• GIVEN RECORDS:
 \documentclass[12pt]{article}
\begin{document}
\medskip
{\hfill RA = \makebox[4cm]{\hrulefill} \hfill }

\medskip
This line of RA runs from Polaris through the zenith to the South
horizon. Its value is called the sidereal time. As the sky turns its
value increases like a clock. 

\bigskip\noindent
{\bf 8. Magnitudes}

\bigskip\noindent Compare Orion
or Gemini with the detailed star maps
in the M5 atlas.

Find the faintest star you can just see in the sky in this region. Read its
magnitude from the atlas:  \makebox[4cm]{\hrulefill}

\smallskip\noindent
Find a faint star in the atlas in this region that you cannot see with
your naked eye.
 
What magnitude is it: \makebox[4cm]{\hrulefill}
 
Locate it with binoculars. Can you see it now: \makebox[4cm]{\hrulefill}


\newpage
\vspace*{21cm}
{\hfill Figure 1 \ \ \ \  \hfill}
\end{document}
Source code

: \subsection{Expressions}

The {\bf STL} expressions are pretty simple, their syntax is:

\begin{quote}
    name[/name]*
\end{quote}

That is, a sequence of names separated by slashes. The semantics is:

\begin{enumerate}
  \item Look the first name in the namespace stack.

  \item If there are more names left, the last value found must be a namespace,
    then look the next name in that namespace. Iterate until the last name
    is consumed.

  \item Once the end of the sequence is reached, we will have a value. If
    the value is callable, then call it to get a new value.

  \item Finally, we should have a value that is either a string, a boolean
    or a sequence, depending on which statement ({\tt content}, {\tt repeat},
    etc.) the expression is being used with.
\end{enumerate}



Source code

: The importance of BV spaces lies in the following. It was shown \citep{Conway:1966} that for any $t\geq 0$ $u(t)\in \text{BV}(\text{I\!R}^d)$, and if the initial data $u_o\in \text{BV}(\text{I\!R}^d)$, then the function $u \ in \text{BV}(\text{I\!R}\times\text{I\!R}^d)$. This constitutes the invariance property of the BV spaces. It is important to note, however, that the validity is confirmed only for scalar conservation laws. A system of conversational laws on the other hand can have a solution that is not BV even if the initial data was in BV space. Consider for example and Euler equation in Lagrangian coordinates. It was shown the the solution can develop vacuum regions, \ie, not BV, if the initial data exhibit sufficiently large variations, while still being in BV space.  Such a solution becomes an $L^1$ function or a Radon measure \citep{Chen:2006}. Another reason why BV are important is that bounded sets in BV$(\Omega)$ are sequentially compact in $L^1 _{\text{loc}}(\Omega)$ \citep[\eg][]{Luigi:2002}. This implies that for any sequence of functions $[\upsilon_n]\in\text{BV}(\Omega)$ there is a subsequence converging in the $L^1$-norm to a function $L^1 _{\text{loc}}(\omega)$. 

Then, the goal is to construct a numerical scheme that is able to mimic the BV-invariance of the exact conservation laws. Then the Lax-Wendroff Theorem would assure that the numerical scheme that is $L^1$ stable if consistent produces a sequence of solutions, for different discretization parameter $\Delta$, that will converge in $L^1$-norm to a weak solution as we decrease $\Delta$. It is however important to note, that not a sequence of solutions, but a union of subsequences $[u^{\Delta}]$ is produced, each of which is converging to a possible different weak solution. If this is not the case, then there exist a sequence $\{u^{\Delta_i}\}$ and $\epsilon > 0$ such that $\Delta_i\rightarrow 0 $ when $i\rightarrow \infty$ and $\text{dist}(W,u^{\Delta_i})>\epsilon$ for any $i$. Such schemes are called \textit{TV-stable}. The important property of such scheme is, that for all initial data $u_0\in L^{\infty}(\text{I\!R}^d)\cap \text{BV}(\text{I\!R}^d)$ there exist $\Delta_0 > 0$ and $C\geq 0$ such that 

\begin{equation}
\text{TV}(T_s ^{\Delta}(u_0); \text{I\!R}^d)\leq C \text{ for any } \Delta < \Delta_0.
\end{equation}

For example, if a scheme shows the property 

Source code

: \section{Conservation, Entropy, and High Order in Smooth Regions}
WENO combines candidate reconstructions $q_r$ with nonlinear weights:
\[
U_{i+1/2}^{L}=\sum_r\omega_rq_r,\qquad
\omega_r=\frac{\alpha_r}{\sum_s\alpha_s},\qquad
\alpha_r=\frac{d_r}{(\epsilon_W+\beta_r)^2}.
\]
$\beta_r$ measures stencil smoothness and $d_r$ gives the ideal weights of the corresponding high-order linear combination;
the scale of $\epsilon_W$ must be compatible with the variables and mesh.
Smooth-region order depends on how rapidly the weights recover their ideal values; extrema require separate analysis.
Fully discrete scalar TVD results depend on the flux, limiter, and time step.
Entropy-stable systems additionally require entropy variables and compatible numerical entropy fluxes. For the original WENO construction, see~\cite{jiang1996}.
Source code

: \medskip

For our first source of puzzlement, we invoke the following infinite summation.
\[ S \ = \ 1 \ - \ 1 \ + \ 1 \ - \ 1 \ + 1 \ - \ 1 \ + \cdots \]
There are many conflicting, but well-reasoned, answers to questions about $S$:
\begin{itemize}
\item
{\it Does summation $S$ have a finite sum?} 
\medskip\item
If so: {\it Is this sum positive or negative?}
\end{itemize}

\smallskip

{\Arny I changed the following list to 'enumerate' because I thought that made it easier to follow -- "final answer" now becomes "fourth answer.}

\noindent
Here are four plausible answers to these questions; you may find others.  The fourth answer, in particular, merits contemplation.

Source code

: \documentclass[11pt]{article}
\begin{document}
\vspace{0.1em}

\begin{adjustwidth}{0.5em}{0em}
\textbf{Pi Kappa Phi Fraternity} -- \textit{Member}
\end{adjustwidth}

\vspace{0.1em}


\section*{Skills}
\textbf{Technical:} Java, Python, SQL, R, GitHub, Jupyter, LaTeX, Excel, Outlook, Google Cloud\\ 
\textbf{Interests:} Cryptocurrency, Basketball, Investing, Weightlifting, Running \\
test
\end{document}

• THE TASK: Every line in the listing that holds the string "which" should be copied out.

• COMPLETED TASK:
    or a sequence, depending on which statement ({\tt content}, {\tt repeat},
Then, the goal is to construct a numerical scheme that is able to mimic the BV-invariance of the exact conservation laws. Then the Lax-Wendroff Theorem would assure that the numerical scheme that is $L^1$ stable if consistent produces a sequence of solutions, for different discretization parameter $\Delta$, that will converge in $L^1$-norm to a weak solution as we decrease $\Delta$. It is however important to note, that not a sequence of solutions, but a union of subsequences $[u^{\Delta}]$ is produced, each of which is converging to a possible different weak solution. If this is not the case, then there exist a sequence $\{u^{\Delta_i}\}$ and $\epsilon > 0$ such that $\Delta_i\rightarrow 0 $ when $i\rightarrow \infty$ and $\text{dist}(W,u^{\Delta_i})>\epsilon$ for any $i$. Such schemes are called \textit{TV-stable}. The important property of such scheme is, that for all initial data $u_0\in L^{\infty}(\text{I\!R}^d)\cap \text{BV}(\text{I\!R}^d)$ there exist $\Delta_0 > 0$ and $C\geq 0$ such that 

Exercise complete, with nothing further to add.